**PROBLEM TO SOLVE:**
Print each entry in full, word for word, with no pictures in the result.

BEGIN GIVEN ENTRIES

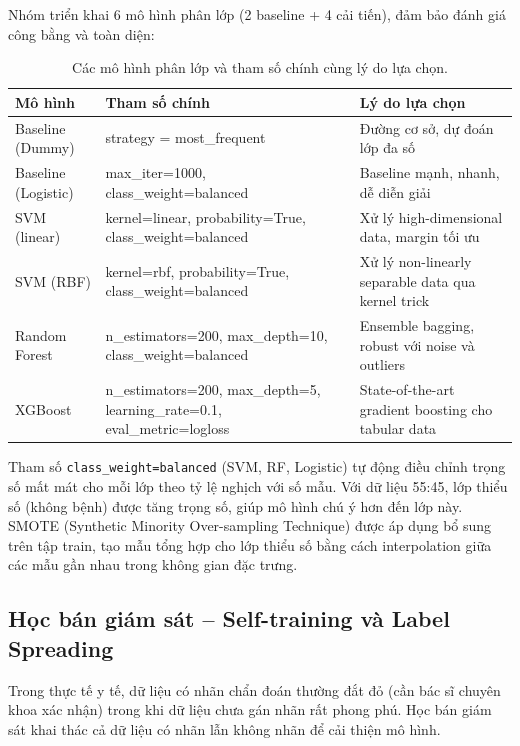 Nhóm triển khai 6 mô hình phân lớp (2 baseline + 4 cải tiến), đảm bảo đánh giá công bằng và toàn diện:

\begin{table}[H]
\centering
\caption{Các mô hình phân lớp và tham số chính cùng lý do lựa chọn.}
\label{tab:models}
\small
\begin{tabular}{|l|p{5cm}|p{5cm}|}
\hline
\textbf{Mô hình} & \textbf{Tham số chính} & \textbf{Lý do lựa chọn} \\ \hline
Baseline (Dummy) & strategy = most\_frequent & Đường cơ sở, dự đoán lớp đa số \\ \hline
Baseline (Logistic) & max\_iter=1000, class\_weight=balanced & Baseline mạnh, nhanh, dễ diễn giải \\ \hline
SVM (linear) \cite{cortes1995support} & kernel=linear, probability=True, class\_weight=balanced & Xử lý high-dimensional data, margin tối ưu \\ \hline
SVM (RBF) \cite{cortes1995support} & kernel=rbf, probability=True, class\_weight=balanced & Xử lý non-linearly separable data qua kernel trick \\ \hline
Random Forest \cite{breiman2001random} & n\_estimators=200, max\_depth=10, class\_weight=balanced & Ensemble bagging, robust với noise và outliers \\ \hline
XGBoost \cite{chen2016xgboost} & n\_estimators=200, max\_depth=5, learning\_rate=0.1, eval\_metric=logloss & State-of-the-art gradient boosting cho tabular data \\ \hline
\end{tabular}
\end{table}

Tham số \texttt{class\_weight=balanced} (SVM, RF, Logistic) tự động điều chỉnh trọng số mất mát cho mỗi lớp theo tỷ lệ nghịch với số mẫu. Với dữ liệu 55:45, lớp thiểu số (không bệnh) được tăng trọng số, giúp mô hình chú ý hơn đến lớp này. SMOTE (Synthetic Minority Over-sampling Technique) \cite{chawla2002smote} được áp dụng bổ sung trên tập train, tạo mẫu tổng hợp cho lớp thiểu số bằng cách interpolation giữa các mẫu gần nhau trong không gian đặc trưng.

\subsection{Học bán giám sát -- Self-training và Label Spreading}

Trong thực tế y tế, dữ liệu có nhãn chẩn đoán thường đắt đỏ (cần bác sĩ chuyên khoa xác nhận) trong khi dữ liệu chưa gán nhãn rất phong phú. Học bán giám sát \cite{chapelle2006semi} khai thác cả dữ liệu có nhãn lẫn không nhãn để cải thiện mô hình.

END GIVEN ENTRIES

**ANSWER BOX:**
 Nhóm triển khai 6 mô hình phân lớp (2 baseline + 4 cải tiến), đảm bảo đánh giá công bằng và toàn diện:

\begin{table}[H]
\centering
\caption{Các mô hình phân lớp và tham số chính cùng lý do lựa chọn.}
\label{tab:models}
\small
\begin{tabular}{|l|p{5cm}|p{5cm}|}
\hline
\textbf{Mô hình} & \textbf{Tham số chính} & \textbf{Lý do lựa chọn} \\ \hline
Baseline (Dummy) & strategy = most\_frequent & Đường cơ sở, dự đoán lớp đa số \\ \hline
Baseline (Logistic) & max\_iter=1000, class\_weight=balanced & Baseline mạnh, nhanh, dễ diễn giải \\ \hline
SVM (linear) \cite{cortes1995support} & kernel=linear, probability=True, class\_weight=balanced & Xử lý high-dimensional data, margin tối ưu \\ \hline
SVM (RBF) \cite{cortes1995support} & kernel=rbf, probability=True, class\_weight=balanced & Xử lý non-linearly separable data qua kernel trick \\ \hline
Random Forest \cite{breiman2001random} & n\_estimators=200, max\_depth=10, class\_weight=balanced & Ensemble bagging, robust với noise và outliers \\ \hline
XGBoost \cite{chen2016xgboost} & n\_estimators=200, max\_depth=5, learning\_rate=0.1, eval\_metric=logloss & State-of-the-art gradient boosting cho tabular data \\ \hline
\end{tabular}
\end{table}

Tham số \texttt{class\_weight=balanced} (SVM, RF, Logistic) tự động điều chỉnh trọng số mất mát cho mỗi lớp theo tỷ lệ nghịch với số mẫu. Với dữ liệu 55:45, lớp thiểu số (không bệnh) được tăng trọng số, giúp mô hình chú ý hơn đến lớp này. SMOTE (Synthetic Minority Over-sampling Technique) \cite{chawla2002smote} được áp dụng bổ sung trên tập train, tạo mẫu tổng hợp cho lớp thiểu số bằng cách interpolation giữa các mẫu gần nhau trong không gian đặc trưng.

\subsection{Học bán giám sát -- Self-training và Label Spreading}

Trong thực tế y tế, dữ liệu có nhãn chẩn đoán thường đắt đỏ (cần bác sĩ chuyên khoa xác nhận) trong khi dữ liệu chưa gán nhãn rất phong phú. Học bán giám sát \cite{chapelle2006semi} khai thác cả dữ liệu có nhãn lẫn không nhãn để cải thiện mô hình.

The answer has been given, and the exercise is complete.